The Seventh Street Village proposal is for 79 units; two reserved for managers, leaving 77 for tenants. The ground floor will have a leasing office, community center, Head Start program and grocery store. None of that will produce revenue except Head Start (presumably taxpayer-funded) and the grocery store.
Building it will take money — a lot of money. First, the city will commit $7 million of its affordable housing money. Then the city and Visionary will seek $50 million from California’s Affordable Housing and Sustainability Program. $35 million will be lent to Visionary and the city gets $15 million. $9 million goes to infrastructure improvements like bike lanes and bus shelters. And the city will buy the ACE train a $6 million locomotive.

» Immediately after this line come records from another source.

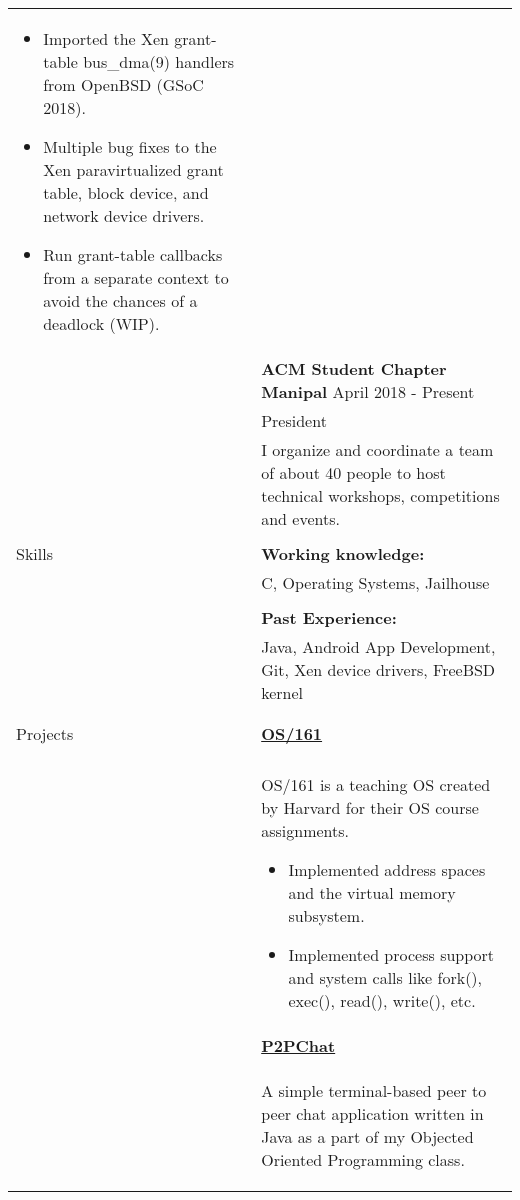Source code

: \documentclass[letterpaper,11pt,oneside]{article}
\begin{document}
\begin{tabularx}{\textwidth}{l X}
    \begin{itemize}[label={--}]
        \setlength\itemsep{-0.25em}
            \item Imported the Xen grant-table bus\_dma(9) handlers from OpenBSD (GSoC 2018).
            \item Multiple bug fixes to the Xen paravirtualized grant table, block device, and network device drivers.
            \item Run grant-table callbacks from a separate context to avoid the chances of a deadlock (WIP).
    \end{itemize} \\
    & \textbf{ACM Student Chapter Manipal} \hfill April 2018 -  Present \\
    & President \\
    & I organize and coordinate a team of about 40 people to host technical workshops, competitions and events. \\
    & \\
 \Large{Skills} & \textbf{Working knowledge:} \\
    & C, Operating Systems, Jailhouse \\
    & \\
    & \textbf{Past Experience:} \\
    & Java, Android App Development, Git, Xen device drivers, FreeBSD kernel \\
    & \\
    & \\
 \Large{Projects} \vspace{-1.5ex} & \textbf{\href{https://github.com/prati0100/OS161}{OS/161}} \\
    \\
    & OS/161 is a teaching OS created by Harvard for their OS course assignments. \vspace{-0.75ex}
    \begin{itemize}[label={--}]
    \setlength\itemsep{-0.25em}
        \item Implemented address spaces and the virtual memory subsystem.
        \item Implemented process support and system calls like fork(), exec(), read(), write(), etc.
    \end{itemize} \\
    \vspace{-2.5ex} &  \textbf{\href{https://github.com/prati0100/P2PChat}{P2PChat}} \\
    \vspace{-3ex} & \begin{adjustwidth}{}{}A simple terminal-based peer to peer chat application written in Java as a part of my Objected Oriented Programming class.\end{adjustwidth} \\

\end{tabularx}
\end{document}
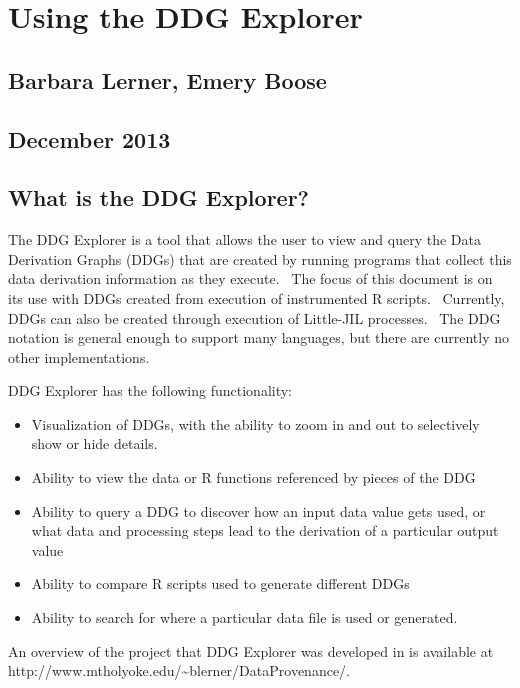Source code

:\documentclass[letterpaper]{article}
\title{}
\newcommand\liststyleWWviiiNumii{%
\renewcommand\labelitemi{•}
\renewcommand\labelitemii{•}
\renewcommand\labelitemiii{•}
\renewcommand\labelitemiv{•}
}
\begin{document}
\clearpage\setcounter{page}{1}\pagestyle{Standard}
\thispagestyle{FirstPage}
\section{Using the DDG Explorer}
\subsection{Barbara Lerner, Emery Boose}
\subsection{December 2013}
\subsection{What is the DDG Explorer?}
{\mdseries\upshape\color{black}
The DDG Explorer is a tool that allows the user to view and query the Data Derivation Graphs (DDGs) that are created by running programs that collect this data derivation information as they execute. \ The focus of this document is on its use with DDGs created from execution of instrumented R scripts. \ Currently, DDGs can also be created through execution of Little-JIL processes. \ The DDG notation is general enough to support many languages, but there are currently no other implementations.}

{\mdseries\upshape\color{black}
DDG Explorer has the following functionality:}

\liststyleWWviiiNumii
\begin{itemize}
\item {\color{black}
Visualization of DDGs, with the ability to zoom in and out to selectively show or hide details.}
\item {\color{black}
Ability to view the data or R functions referenced by pieces of the DDG}
\item {\color{black}
Ability to query a DDG to discover how an input data value gets used, or what data and processing steps lead to the derivation of a particular output value}
\item {\color{black}
Ability to compare R scripts used to generate different DDGs}
\item {\color{black}
Ability to search for where a particular data file is used or generated.}
\end{itemize}
{\mdseries\upshape\color{black}
An overview of the project that DDG Explorer was developed in is available at http://www.mtholyoke.edu/\~{}blerner/DataProvenance/.}
\end{document}
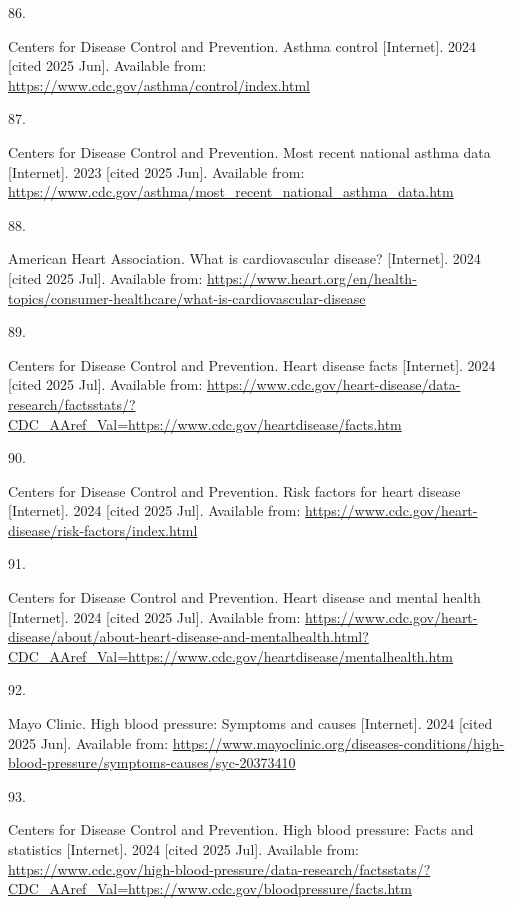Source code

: \documentclass[
  english,
  letterpaper,
]{report}
\newlength{\cslhangindent}
\newlength{\csllabelwidth}
\newenvironment{CSLReferences}[2] %
 {\begin{list}{}{%
  \setlength{\itemindent}{0pt}
  \setlength{\leftmargin}{0pt}
  \setlength{\parsep}{0pt}
  \ifodd #1
   \setlength{\leftmargin}{\cslhangindent}
   \setlength{\itemindent}{-1\cslhangindent}
  \fi
  \setlength{\itemsep}{#2\baselineskip}}}
 {\end{list}}
\newcommand{\CSLLeftMargin}[1]{\parbox[t]{\csllabelwidth}{\strut#1\strut}}
\newcommand{\CSLRightInline}[1]{\parbox[t]{\linewidth - \csllabelwidth}{\strut#1\strut}}
\begin{document}
\begin{CSLReferences}{0}{1}
\CSLLeftMargin{86. }%
\CSLRightInline{Centers for Disease Control and Prevention. Asthma
control {[}Internet{]}. 2024 {[}cited 2025 Jun{]}. Available from:
\url{https://www.cdc.gov/asthma/control/index.html}}

\CSLLeftMargin{87. }%
\CSLRightInline{Centers for Disease Control and Prevention. Most recent
national asthma data {[}Internet{]}. 2023 {[}cited 2025 Jun{]}.
Available from:
\url{https://www.cdc.gov/asthma/most_recent_national_asthma_data.htm}}

\CSLLeftMargin{88. }%
\CSLRightInline{American Heart Association. What is cardiovascular
disease? {[}Internet{]}. 2024 {[}cited 2025 Jul{]}. Available from:
\url{https://www.heart.org/en/health-topics/consumer-healthcare/what-is-cardiovascular-disease}}

\CSLLeftMargin{89. }%
\CSLRightInline{Centers for Disease Control and Prevention. Heart
disease facts {[}Internet{]}. 2024 {[}cited 2025 Jul{]}. Available from:
\url{https://www.cdc.gov/heart-disease/data-research/factsstats/?CDC_AAref_Val=https://www.cdc.gov/heartdisease/facts.htm}}

\CSLLeftMargin{90. }%
\CSLRightInline{Centers for Disease Control and Prevention. Risk factors
for heart disease {[}Internet{]}. 2024 {[}cited 2025 Jul{]}. Available
from: \url{https://www.cdc.gov/heart-disease/risk-factors/index.html}}

\CSLLeftMargin{91. }%
\CSLRightInline{Centers for Disease Control and Prevention. Heart
disease and mental health {[}Internet{]}. 2024 {[}cited 2025 Jul{]}.
Available from:
\url{https://www.cdc.gov/heart-disease/about/about-heart-disease-and-mentalhealth.html?CDC_AAref_Val=https://www.cdc.gov/heartdisease/mentalhealth.htm}}

\CSLLeftMargin{92. }%
\CSLRightInline{Mayo Clinic. High blood pressure: Symptoms and causes
{[}Internet{]}. 2024 {[}cited 2025 Jun{]}. Available from:
\url{https://www.mayoclinic.org/diseases-conditions/high-blood-pressure/symptoms-causes/syc-20373410}}

\CSLLeftMargin{93. }%
\CSLRightInline{Centers for Disease Control and Prevention. High blood
pressure: Facts and statistics {[}Internet{]}. 2024 {[}cited 2025
Jul{]}. Available from:
\url{https://www.cdc.gov/high-blood-pressure/data-research/factsstats/?CDC_AAref_Val=https://www.cdc.gov/bloodpressure/facts.htm}}


\end{CSLReferences}
\end{document}
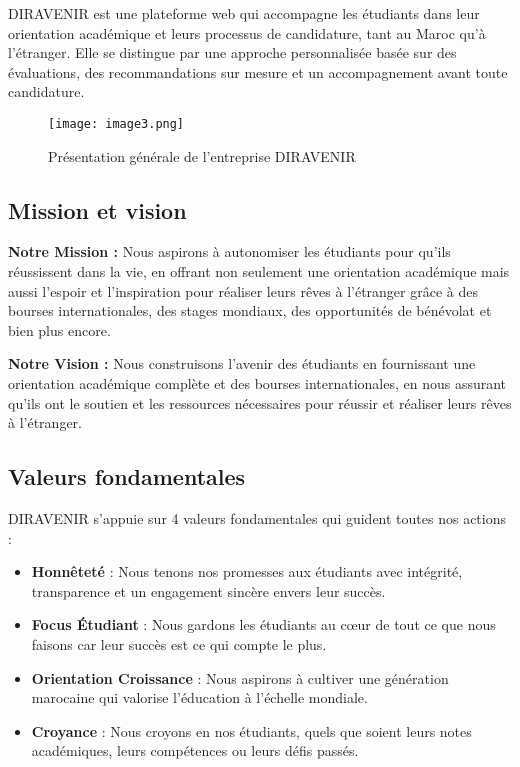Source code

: \documentclass[12pt,a4paper]{report}
\begin{document}
DIRAVENIR est une plateforme web qui accompagne les étudiants dans leur orientation académique et leurs processus de candidature, tant au Maroc qu'à l'étranger. Elle se distingue par une approche personnalisée basée sur des évaluations, des recommandations sur mesure et un accompagnement avant toute candidature.

\begin{figure}[H]
\centering
\texttt{[image: image3.png]}
\caption{Présentation générale de l'entreprise DIRAVENIR}
\label{fig:presentation-entreprise}
\end{figure}

\subsection{Mission et vision}

\textbf{Notre Mission :} Nous aspirons à autonomiser les étudiants pour qu'ils réussissent dans la vie, en offrant non seulement une orientation académique mais aussi l'espoir et l'inspiration pour réaliser leurs rêves à l'étranger grâce à des bourses internationales, des stages mondiaux, des opportunités de bénévolat et bien plus encore.

\textbf{Notre Vision :} Nous construisons l'avenir des étudiants en fournissant une orientation académique complète et des bourses internationales, en nous assurant qu'ils ont le soutien et les ressources nécessaires pour réussir et réaliser leurs rêves à l'étranger.

\subsection{Valeurs fondamentales}

DIRAVENIR s'appuie sur 4 valeurs fondamentales qui guident toutes nos actions :

\begin{itemize}
    \item \textbf{Honnêteté} : Nous tenons nos promesses aux étudiants avec intégrité, transparence et un engagement sincère envers leur succès.
    
    \item \textbf{Focus Étudiant} : Nous gardons les étudiants au cœur de tout ce que nous faisons car leur succès est ce qui compte le plus.
    
    \item \textbf{Orientation Croissance} : Nous aspirons à cultiver une génération marocaine qui valorise l'éducation à l'échelle mondiale.
    
    \item \textbf{Croyance} : Nous croyons en nos étudiants, quels que soient leurs notes académiques, leurs compétences ou leurs défis passés.
\end{itemize}
\end{document}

So far, cost to taxpayers: $57 million. But there’s more. Visionary says it will need at least $20 million in tax credits to make the project pencil out.
So the cost to taxpayers is at least $77 million, or $1 million per unit. Visionary is still calculating the final cost, so it may get worse. This, in a city with a median home price of around $415,000.

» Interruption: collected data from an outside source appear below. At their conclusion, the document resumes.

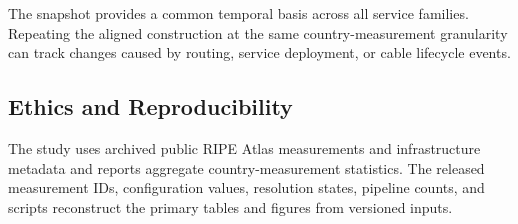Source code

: The snapshot provides a common temporal basis across all service families.
Repeating the aligned construction at the same country-measurement
granularity can track changes caused by routing, service deployment, or
cable lifecycle events.

\subsection{Ethics and Reproducibility}
\label{subsec:ethics-reproducibility}

The study uses archived public RIPE Atlas measurements and infrastructure
metadata and reports aggregate country-measurement statistics. The released
measurement IDs, configuration values, resolution states, pipeline counts,
and scripts reconstruct the primary tables and figures from versioned inputs.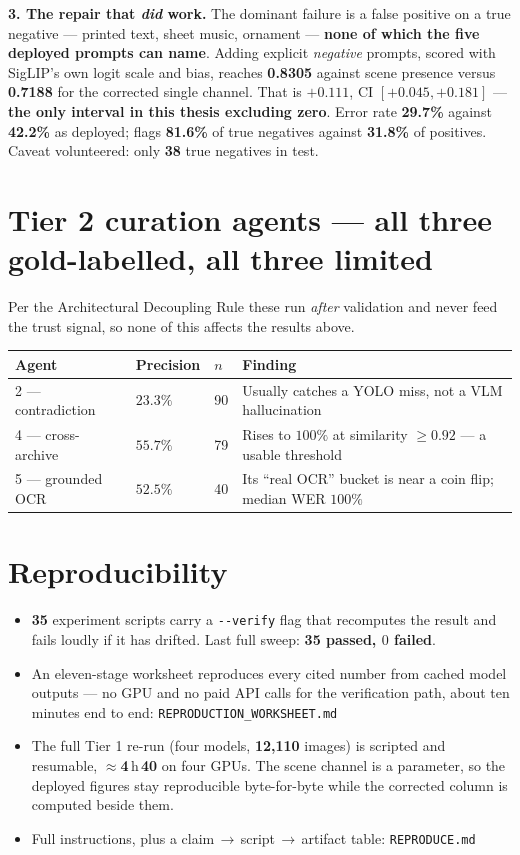 \documentclass[10pt,a4paper]{article}
\newcommand{\num}[1]{\textbf{#1}}
\begin{document}
\medskip
\textbf{3. The repair that \emph{did} work.} The dominant failure is a false positive on a true negative --- printed text, sheet music, ornament --- \textbf{none of which the five deployed prompts can name}. Adding explicit \emph{negative} prompts, scored with SigLIP's own logit scale and bias, reaches \num{0.8305} against scene presence versus \num{0.7188} for the corrected single channel. That is $+0.111$, CI $[+0.045,+0.181]$ --- \textbf{the only interval in this thesis excluding zero}. Error rate \num{29.7\%} against \num{42.2\%} as deployed; flags \num{81.6\%} of true negatives against \num{31.8\%} of positives. Caveat volunteered: only \num{38} true negatives in test.

\section{Tier 2 curation agents --- all three gold-labelled, all three limited}
Per the Architectural Decoupling Rule these run \emph{after} validation and never feed the trust signal, so none of this affects the results above.
\begin{center}\footnotesize
\begin{tabular}{l l l p{7.4cm}}
\toprule
\textbf{Agent} & \textbf{Precision} & \textbf{$n$} & \textbf{Finding} \\
\midrule
2 --- contradiction & $23.3\%$ & 90 & Usually catches a YOLO miss, not a VLM hallucination \\
4 --- cross-archive & $55.7\%$ & 79 & Rises to $100\%$ at similarity $\ge 0.92$ --- a usable threshold \\
5 --- grounded OCR & $52.5\%$ & 40 & Its ``real OCR'' bucket is near a coin flip; median WER $100\%$ \\
\bottomrule
\end{tabular}
\end{center}

\section{Reproducibility}
\begin{itemize}
  \item \num{35} experiment scripts carry a \texttt{-{}-verify} flag that recomputes the result and fails loudly if it has drifted. Last full sweep: \textbf{\num{35} passed, $0$ failed}.
  \item An eleven-stage worksheet reproduces every cited number from cached model outputs --- no GPU and no paid API calls for the verification path, about ten minutes end to end: \texttt{REPRODUCTION\_WORKSHEET.md}
  \item The full Tier 1 re-run (four models, \num{12{,}110} images) is scripted and resumable, $\approx$\num{4}\,h\,\num{40} on four GPUs. The scene channel is a parameter, so the deployed figures stay reproducible byte-for-byte while the corrected column is computed beside them.
  \item Full instructions, plus a claim\,$\rightarrow$\,script\,$\rightarrow$\,artifact table: \texttt{REPRODUCE.md}
\end{itemize}
\end{document}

Rents will be subsidized; these subsidies will cost the taxpayers forever.
So, here are some things to consider before this goes any farther:
1. Visionary is a nonprofit developer. Isn’t it odd that its CEO, Carol Ornelas, was paid almost $242,000 in 2019 (the most recent year reported by the IRS)?
2. Who repays the $35 million loan to Visionary if it defaults? Consider the Red Lion/Modesto Centre Plaza experience. The developer went bankrupt, the city lost the underlying land, and a projected $4.2 million rental profit became a $1.4 million loss. And that doesn’t include the perchlorethylene cleanup under the old Bradbury’s Cleaners. Centre Plaza has cost the city untold sums in subsidies. It needs millions in renovations, which the city will pay for.
3. Bee articles say Visionary has contracts with the owners of the parcels needed for construction. When did they buy them? For what price? Did they know about the project before the rest of us?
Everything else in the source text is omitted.